Available records section start

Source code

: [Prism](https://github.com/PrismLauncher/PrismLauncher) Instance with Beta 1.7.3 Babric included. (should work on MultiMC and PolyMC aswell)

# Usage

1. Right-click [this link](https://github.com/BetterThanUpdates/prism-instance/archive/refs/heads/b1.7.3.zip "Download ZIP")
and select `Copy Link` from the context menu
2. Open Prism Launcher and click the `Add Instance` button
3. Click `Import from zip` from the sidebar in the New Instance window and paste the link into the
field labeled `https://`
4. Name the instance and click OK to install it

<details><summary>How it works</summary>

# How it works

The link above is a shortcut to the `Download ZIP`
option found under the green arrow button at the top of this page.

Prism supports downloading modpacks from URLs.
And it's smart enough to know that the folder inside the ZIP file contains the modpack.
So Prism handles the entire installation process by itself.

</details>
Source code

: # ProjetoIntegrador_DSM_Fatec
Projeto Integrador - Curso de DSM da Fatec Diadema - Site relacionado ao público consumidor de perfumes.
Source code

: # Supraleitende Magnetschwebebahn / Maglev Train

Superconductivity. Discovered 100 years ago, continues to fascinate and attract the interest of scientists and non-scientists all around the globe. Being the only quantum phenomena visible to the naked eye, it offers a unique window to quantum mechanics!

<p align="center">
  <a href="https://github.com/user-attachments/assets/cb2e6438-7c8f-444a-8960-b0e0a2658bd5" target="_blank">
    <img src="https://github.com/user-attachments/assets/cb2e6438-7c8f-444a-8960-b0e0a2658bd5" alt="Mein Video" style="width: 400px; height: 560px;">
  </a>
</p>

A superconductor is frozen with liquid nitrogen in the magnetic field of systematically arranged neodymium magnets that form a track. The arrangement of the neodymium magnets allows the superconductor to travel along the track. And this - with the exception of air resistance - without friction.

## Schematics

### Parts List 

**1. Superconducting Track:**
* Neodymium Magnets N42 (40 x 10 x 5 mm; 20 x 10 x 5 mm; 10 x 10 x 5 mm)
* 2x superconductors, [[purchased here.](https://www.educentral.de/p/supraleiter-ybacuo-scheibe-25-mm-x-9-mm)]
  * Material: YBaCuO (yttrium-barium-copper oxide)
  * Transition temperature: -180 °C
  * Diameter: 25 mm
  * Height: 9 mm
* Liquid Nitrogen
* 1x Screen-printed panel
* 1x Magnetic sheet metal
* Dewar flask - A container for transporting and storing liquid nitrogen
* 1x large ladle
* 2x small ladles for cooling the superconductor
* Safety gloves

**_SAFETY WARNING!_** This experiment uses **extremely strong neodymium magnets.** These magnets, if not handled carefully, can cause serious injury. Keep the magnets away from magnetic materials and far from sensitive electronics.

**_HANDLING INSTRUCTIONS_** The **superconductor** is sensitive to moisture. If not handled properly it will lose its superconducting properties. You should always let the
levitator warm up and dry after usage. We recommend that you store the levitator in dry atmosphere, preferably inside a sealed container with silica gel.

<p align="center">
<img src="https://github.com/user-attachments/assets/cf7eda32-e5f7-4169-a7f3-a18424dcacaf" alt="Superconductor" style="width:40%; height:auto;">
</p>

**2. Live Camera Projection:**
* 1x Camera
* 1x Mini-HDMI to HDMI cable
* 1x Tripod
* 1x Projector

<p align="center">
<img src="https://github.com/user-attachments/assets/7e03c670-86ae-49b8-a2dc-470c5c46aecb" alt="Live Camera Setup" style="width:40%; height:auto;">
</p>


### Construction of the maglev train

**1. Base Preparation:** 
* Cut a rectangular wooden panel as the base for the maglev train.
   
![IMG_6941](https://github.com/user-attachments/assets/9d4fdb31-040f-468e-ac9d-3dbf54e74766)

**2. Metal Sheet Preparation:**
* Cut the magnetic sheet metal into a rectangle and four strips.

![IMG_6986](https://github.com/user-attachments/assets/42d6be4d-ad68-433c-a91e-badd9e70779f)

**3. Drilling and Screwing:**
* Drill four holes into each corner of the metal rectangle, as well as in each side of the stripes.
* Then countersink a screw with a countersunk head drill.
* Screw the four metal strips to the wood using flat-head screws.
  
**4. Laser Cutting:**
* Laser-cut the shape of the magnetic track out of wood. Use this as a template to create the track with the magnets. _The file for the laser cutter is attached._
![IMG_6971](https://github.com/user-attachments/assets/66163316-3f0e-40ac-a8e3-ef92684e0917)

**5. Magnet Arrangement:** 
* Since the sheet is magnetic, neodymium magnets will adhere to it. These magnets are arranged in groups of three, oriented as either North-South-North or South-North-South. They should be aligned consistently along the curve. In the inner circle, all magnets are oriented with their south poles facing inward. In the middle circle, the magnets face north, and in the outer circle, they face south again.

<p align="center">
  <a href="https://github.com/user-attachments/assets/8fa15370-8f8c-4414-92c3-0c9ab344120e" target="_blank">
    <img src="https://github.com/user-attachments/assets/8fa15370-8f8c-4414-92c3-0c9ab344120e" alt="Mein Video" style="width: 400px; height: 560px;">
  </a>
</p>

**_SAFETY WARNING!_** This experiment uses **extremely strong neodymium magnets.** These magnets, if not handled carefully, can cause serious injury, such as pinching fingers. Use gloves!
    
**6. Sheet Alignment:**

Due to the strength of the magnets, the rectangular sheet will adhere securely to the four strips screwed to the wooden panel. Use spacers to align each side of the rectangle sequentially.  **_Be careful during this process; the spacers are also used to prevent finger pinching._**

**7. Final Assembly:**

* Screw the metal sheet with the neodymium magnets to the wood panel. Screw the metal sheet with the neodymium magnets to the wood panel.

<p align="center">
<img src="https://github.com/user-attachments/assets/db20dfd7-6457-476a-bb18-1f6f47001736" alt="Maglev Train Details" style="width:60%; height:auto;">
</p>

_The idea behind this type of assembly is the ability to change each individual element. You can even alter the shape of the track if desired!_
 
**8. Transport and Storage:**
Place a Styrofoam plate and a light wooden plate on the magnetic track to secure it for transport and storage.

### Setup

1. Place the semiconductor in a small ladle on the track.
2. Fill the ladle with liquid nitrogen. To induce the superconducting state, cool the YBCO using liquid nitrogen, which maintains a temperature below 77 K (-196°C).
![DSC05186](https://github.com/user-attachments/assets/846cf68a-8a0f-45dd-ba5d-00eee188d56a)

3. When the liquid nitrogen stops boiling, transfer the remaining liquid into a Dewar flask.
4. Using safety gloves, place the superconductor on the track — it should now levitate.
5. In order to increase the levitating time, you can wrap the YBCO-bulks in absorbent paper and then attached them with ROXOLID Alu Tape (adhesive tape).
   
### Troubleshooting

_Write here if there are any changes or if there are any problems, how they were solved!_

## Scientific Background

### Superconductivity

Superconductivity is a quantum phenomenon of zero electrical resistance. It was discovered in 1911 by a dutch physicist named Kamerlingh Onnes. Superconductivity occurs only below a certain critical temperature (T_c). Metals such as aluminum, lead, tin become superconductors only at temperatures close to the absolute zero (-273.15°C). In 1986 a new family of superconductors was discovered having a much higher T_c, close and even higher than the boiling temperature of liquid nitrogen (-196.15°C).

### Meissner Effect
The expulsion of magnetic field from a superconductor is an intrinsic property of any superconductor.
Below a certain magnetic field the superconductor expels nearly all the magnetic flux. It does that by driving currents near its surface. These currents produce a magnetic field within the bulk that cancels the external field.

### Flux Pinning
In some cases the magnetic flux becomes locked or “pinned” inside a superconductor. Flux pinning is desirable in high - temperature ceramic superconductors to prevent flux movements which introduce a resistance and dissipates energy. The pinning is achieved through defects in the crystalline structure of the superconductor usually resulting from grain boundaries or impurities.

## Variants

Available records section end

Task item:
The data should be written out again in full, exactly as it stands.

Finished task:
Source code

: [Prism](https://github.com/PrismLauncher/PrismLauncher) Instance with Beta 1.7.3 Babric included. (should work on MultiMC and PolyMC aswell)

# Usage

1. Right-click [this link](https://github.com/BetterThanUpdates/prism-instance/archive/refs/heads/b1.7.3.zip "Download ZIP")
and select `Copy Link` from the context menu
2. Open Prism Launcher and click the `Add Instance` button
3. Click `Import from zip` from the sidebar in the New Instance window and paste the link into the
field labeled `https://`
4. Name the instance and click OK to install it

<details><summary>How it works</summary>

# How it works

The link above is a shortcut to the `Download ZIP`
option found under the green arrow button at the top of this page.

Prism supports downloading modpacks from URLs.
And it's smart enough to know that the folder inside the ZIP file contains the modpack.
So Prism handles the entire installation process by itself.

</details>
Source code

: # ProjetoIntegrador_DSM_Fatec
Projeto Integrador - Curso de DSM da Fatec Diadema - Site relacionado ao público consumidor de perfumes.
Source code

: # Supraleitende Magnetschwebebahn / Maglev Train

Superconductivity. Discovered 100 years ago, continues to fascinate and attract the interest of scientists and non-scientists all around the globe. Being the only quantum phenomena visible to the naked eye, it offers a unique window to quantum mechanics!

<p align="center">
  <a href="https://github.com/user-attachments/assets/cb2e6438-7c8f-444a-8960-b0e0a2658bd5" target="_blank">
    <img src="https://github.com/user-attachments/assets/cb2e6438-7c8f-444a-8960-b0e0a2658bd5" alt="Mein Video" style="width: 400px; height: 560px;">
  </a>
</p>

A superconductor is frozen with liquid nitrogen in the magnetic field of systematically arranged neodymium magnets that form a track. The arrangement of the neodymium magnets allows the superconductor to travel along the track. And this - with the exception of air resistance - without friction.

## Schematics

### Parts List 

**1. Superconducting Track:**
* Neodymium Magnets N42 (40 x 10 x 5 mm; 20 x 10 x 5 mm; 10 x 10 x 5 mm)
* 2x superconductors, [[purchased here.](https://www.educentral.de/p/supraleiter-ybacuo-scheibe-25-mm-x-9-mm)]
  * Material: YBaCuO (yttrium-barium-copper oxide)
  * Transition temperature: -180 °C
  * Diameter: 25 mm
  * Height: 9 mm
* Liquid Nitrogen
* 1x Screen-printed panel
* 1x Magnetic sheet metal
* Dewar flask - A container for transporting and storing liquid nitrogen
* 1x large ladle
* 2x small ladles for cooling the superconductor
* Safety gloves

**_SAFETY WARNING!_** This experiment uses **extremely strong neodymium magnets.** These magnets, if not handled carefully, can cause serious injury. Keep the magnets away from magnetic materials and far from sensitive electronics.

**_HANDLING INSTRUCTIONS_** The **superconductor** is sensitive to moisture. If not handled properly it will lose its superconducting properties. You should always let the
levitator warm up and dry after usage. We recommend that you store the levitator in dry atmosphere, preferably inside a sealed container with silica gel.

<p align="center">
<img src="https://github.com/user-attachments/assets/cf7eda32-e5f7-4169-a7f3-a18424dcacaf" alt="Superconductor" style="width:40%; height:auto;">
</p>

**2. Live Camera Projection:**
* 1x Camera
* 1x Mini-HDMI to HDMI cable
* 1x Tripod
* 1x Projector

<p align="center">
<img src="https://github.com/user-attachments/assets/7e03c670-86ae-49b8-a2dc-470c5c46aecb" alt="Live Camera Setup" style="width:40%; height:auto;">
</p>


### Construction of the maglev train

**1. Base Preparation:** 
* Cut a rectangular wooden panel as the base for the maglev train.
   
![IMG_6941](https://github.com/user-attachments/assets/9d4fdb31-040f-468e-ac9d-3dbf54e74766)

**2. Metal Sheet Preparation:**
* Cut the magnetic sheet metal into a rectangle and four strips.

![IMG_6986](https://github.com/user-attachments/assets/42d6be4d-ad68-433c-a91e-badd9e70779f)

**3. Drilling and Screwing:**
* Drill four holes into each corner of the metal rectangle, as well as in each side of the stripes.
* Then countersink a screw with a countersunk head drill.
* Screw the four metal strips to the wood using flat-head screws.
  
**4. Laser Cutting:**
* Laser-cut the shape of the magnetic track out of wood. Use this as a template to create the track with the magnets. _The file for the laser cutter is attached._
![IMG_6971](https://github.com/user-attachments/assets/66163316-3f0e-40ac-a8e3-ef92684e0917)

**5. Magnet Arrangement:** 
* Since the sheet is magnetic, neodymium magnets will adhere to it. These magnets are arranged in groups of three, oriented as either North-South-North or South-North-South. They should be aligned consistently along the curve. In the inner circle, all magnets are oriented with their south poles facing inward. In the middle circle, the magnets face north, and in the outer circle, they face south again.

<p align="center">
  <a href="https://github.com/user-attachments/assets/8fa15370-8f8c-4414-92c3-0c9ab344120e" target="_blank">
    <img src="https://github.com/user-attachments/assets/8fa15370-8f8c-4414-92c3-0c9ab344120e" alt="Mein Video" style="width: 400px; height: 560px;">
  </a>
</p>

**_SAFETY WARNING!_** This experiment uses **extremely strong neodymium magnets.** These magnets, if not handled carefully, can cause serious injury, such as pinching fingers. Use gloves!
    
**6. Sheet Alignment:**

Due to the strength of the magnets, the rectangular sheet will adhere securely to the four strips screwed to the wooden panel. Use spacers to align each side of the rectangle sequentially.  **_Be careful during this process; the spacers are also used to prevent finger pinching._**

**7. Final Assembly:**

* Screw the metal sheet with the neodymium magnets to the wood panel. Screw the metal sheet with the neodymium magnets to the wood panel.

<p align="center">
<img src="https://github.com/user-attachments/assets/db20dfd7-6457-476a-bb18-1f6f47001736" alt="Maglev Train Details" style="width:60%; height:auto;">
</p>

_The idea behind this type of assembly is the ability to change each individual element. You can even alter the shape of the track if desired!_
 
**8. Transport and Storage:**
Place a Styrofoam plate and a light wooden plate on the magnetic track to secure it for transport and storage.

### Setup

1. Place the semiconductor in a small ladle on the track.
2. Fill the ladle with liquid nitrogen. To induce the superconducting state, cool the YBCO using liquid nitrogen, which maintains a temperature below 77 K (-196°C).
![DSC05186](https://github.com/user-attachments/assets/846cf68a-8a0f-45dd-ba5d-00eee188d56a)

3. When the liquid nitrogen stops boiling, transfer the remaining liquid into a Dewar flask.
4. Using safety gloves, place the superconductor on the track — it should now levitate.
5. In order to increase the levitating time, you can wrap the YBCO-bulks in absorbent paper and then attached them with ROXOLID Alu Tape (adhesive tape).
   
### Troubleshooting

_Write here if there are any changes or if there are any problems, how they were solved!_

## Scientific Background

### Superconductivity

Superconductivity is a quantum phenomenon of zero electrical resistance. It was discovered in 1911 by a dutch physicist named Kamerlingh Onnes. Superconductivity occurs only below a certain critical temperature (T_c). Metals such as aluminum, lead, tin become superconductors only at temperatures close to the absolute zero (-273.15°C). In 1986 a new family of superconductors was discovered having a much higher T_c, close and even higher than the boiling temperature of liquid nitrogen (-196.15°C).

### Meissner Effect
The expulsion of magnetic field from a superconductor is an intrinsic property of any superconductor.
Below a certain magnetic field the superconductor expels nearly all the magnetic flux. It does that by driving currents near its surface. These currents produce a magnetic field within the bulk that cancels the external field.

### Flux Pinning
In some cases the magnetic flux becomes locked or “pinned” inside a superconductor. Flux pinning is desirable in high - temperature ceramic superconductors to prevent flux movements which introduce a resistance and dissipates energy. The pinning is achieved through defects in the crystalline structure of the superconductor usually resulting from grain boundaries or impurities.

## Variants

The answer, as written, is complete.